TASK INSTRUCTIONS:
What the answer must contain is every line of the records, exactly, with no pictures.

Data excerpts:
········

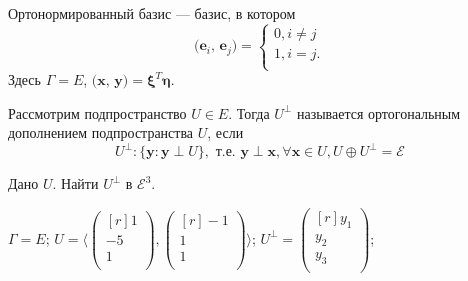 \begin{definition}
Ортонормированный базис --- базис, в котором
$$
\textbf{(e$_i$, e$_j$)}= %
\left\{
\begin{aligned}
0, i\ne j\\
1, i=j.\\
\end{aligned}
\right.$$
Здесь $\Gamma=E$, $\textbf{(x, y)}=\bm \xi^{T} \bm \eta$.
\end{definition}

\begin{definition}
Рассмотрим подпространство $U\in E$.
Тогда $U^{\perp}$ называется ортогональным дополнением подпространства $U$, если
$$
U^{\perp}: \{\textbf{y}: \textbf{y}\perp U\},\text{ т.е. }\textbf{y}\perp \textbf{x},  \forall\textbf{x}\in U, U\oplus U^{\perp}= \mathcal{E}$$%
\end{definition}
\begin{prim}
Дано $U$. Найти $U^{\perp}$ в $\mathcal{E}^3$. %
\end{prim}
$ \Gamma=E$; 
$U=\langle \left(
\begin{smallmatrix*}[r]
1\\ -5\\ 1\\ 
\end{smallmatrix*}
\right) ,
\left(
\begin{smallmatrix*}[r]
-1\\ 1\\ 1\\ 
\end{smallmatrix*}
\right) \rangle $;
\:\:
$U^{\perp}=\left(
\begin{smallmatrix*}[r]
y_1\\ y_2\\ y_3\\ 
\end{smallmatrix*}
\right)$;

········

SOLUTION TO THE EXERCISE:
 \begin{definition}
Ортонормированный базис --- базис, в котором
$$
\textbf{(e$_i$, e$_j$)}= %
\left\{
\begin{aligned}
0, i\ne j\\
1, i=j.\\
\end{aligned}
\right.$$
Здесь $\Gamma=E$, $\textbf{(x, y)}=\bm \xi^{T} \bm \eta$.
\end{definition}

\begin{definition}
Рассмотрим подпространство $U\in E$.
Тогда $U^{\perp}$ называется ортогональным дополнением подпространства $U$, если
$$
U^{\perp}: \{\textbf{y}: \textbf{y}\perp U\},\text{ т.е. }\textbf{y}\perp \textbf{x},  \forall\textbf{x}\in U, U\oplus U^{\perp}= \mathcal{E}$$%
\end{definition}
\begin{prim}
Дано $U$. Найти $U^{\perp}$ в $\mathcal{E}^3$. %
\end{prim}
$ \Gamma=E$; 
$U=\langle \left(
\begin{smallmatrix*}[r]
1\\ -5\\ 1\\ 
\end{smallmatrix*}
\right) ,
\left(
\begin{smallmatrix*}[r]
-1\\ 1\\ 1\\ 
\end{smallmatrix*}
\right) \rangle $;
\:\:
$U^{\perp}=\left(
\begin{smallmatrix*}[r]
y_1\\ y_2\\ y_3\\ 
\end{smallmatrix*}
\right)$;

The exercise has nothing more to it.